June 4, 2019. Buenos Aires. In a unanimous decision, Argentina’s Supreme Court rejected Barrick Gold’s attempt to derail Argentina’s controversial Glacier Protection Law, passed in 2008, vetoed immediately by the incumbent president and then resurrected again in 2010, prohibiting mining in glacier and permafrost areas. 

Glaciers throughout the Central Andes of Argentina, Chile, Peru, Bolivia and Ecuador provide critical water supply to ecosystems and inhabitants throughout South America. In Argentina, over 20 thousand glaciers and extensive ice-rich periglacial areas distributed among some of the driest areas of the planet, are a crucial lifeline to Argentina’s population, available year round to its extensive agricultural regions, and to industry and communities.

Mining companies however, have long marked this region for its rich gold, silver and copper deposits, and have been on standby for nearly a decade awaiting a judicial decision from Argentina’s top tribunal as to whether or not they could mine in glacier terrain.

Barrick Gold (Pascua Lama, Veladero, Del Carmen), Glencore (El Pachón), McEwen Mining (Los Azules), Stillwater (El Altar), Meryllion Gold (Cerro Amarillo), are but a handful of projects that stalled in the late 2010s when Argentina passed the world’s first Glacier Protection Law, strictly prohibiting any industrial activity that could harm glaciers and periglacial areas (permafrost regions rich in ice).

The Argentine Glacier Law was actually passed in 2008, unanimously by Congress, when then activist Environment Secretary Romina Picolotti, ushered the draft law through Congress with no opposition whatsoever. Picolotti was looking for a way to leverage control of large-scale mining companies, over which the federal environmental authority had no jurisdiction—as the permitting and control of mining operations in Argentina were  in the hands of State (provincial) governments. In fact, ultra-pro mining provinces like San Juan, to this day, do not allow their environmental authorities to regulate or control mining projects, that is the task of a special unit within mining ministries that answer to the mining minister (effectively placing the wolf in charge of the chicken coop). Glacier protection was Picolotti’s  way to get a grip on mining companies that had nearly no federal or provincial environmental oversight whatsoever.

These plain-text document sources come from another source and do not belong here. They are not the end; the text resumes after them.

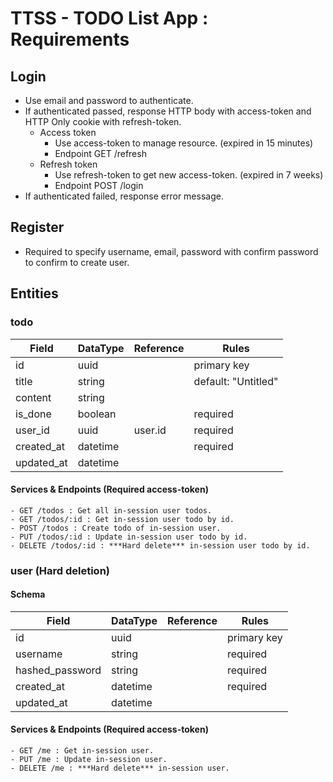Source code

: # TTSS - TODO List App : Requirements
## Login
  - Use email and password to authenticate.
  - If authenticated passed, response HTTP body with access-token and HTTP Only cookie with refresh-token.
    - Access token
      - Use access-token to manage resource. (expired in 15 minutes)
      - Endpoint GET /refresh
    - Refresh token
      - Use refresh-token to get new access-token. (expired in 7 weeks)
      - Endpoint POST /login
  - If authenticated failed, response error message.

## Register
  - Required to specify username, email, password with confirm password to confirm to create user.

## Entities
### todo
| Field         | DataType | Reference     | Rules               |
|---------------|----------|---------------|---------------------|
| id            | uuid     |               | primary key         |
| title         | string   |               | default: "Untitled" |
| content       | string   |               |                     |
| is_done       | boolean  |               | required            |
| user_id       | uuid     | user.id       | required            |
| created_at    | datetime |               | required            |
| updated_at    | datetime |               |                     |

#### Services & Endpoints (Required access-token)
    - GET /todos : Get all in-session user todos.
    - GET /todos/:id : Get in-session user todo by id.
    - POST /todos : Create todo of in-session user.
    - PUT /todos/:id : Update in-session user todo by id.
    - DELETE /todos/:id : ***Hard delete*** in-session user todo by id.

### user (Hard deletion)
#### Schema
| Field           | DataType | Reference     | Rules               |
|-----------------|----------|---------------|---------------------|
| id              | uuid     |               | primary key         |
| username        | string   |               | required            |
| hashed_password | string   |               | required            |
| created_at      | datetime |               | required            |
| updated_at      | datetime |               |                     |

#### Services & Endpoints (Required access-token)
    - GET /me : Get in-session user.
    - PUT /me : Update in-session user.
    - DELETE /me : ***Hard delete*** in-session user.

Argentines at the time had no idea that there were glaciers (small ones but important ones for their hydrological value) as well as ice-rich permafrost areas which were contributing to the Andean hydrological system, feeding streams and rivers from North to South in Argentina.

Mere  hours after the Glacier Law was approved in Congress, without a single vote of opposition, the mining sector began to awaken to what had just transpired. Barrick Gold was the first to react. Then CEO Peter Munk called Argentina’s President Cristina Fernandez to inform her that her Congress had just killed a US$10 billion gold mining project and that unless she vetoed the new Glacier Law, not only Barrick’s flagship project Pascua Lama but also a handful of other projects in preparation valued at nearly US$20 billion would be incompatible with Argentina’s environmental law. And so, President Cristina Kirchner vetoed the new Glacier Law and very openly justified the veto on the grounds that it was detrimental to the mining sector. 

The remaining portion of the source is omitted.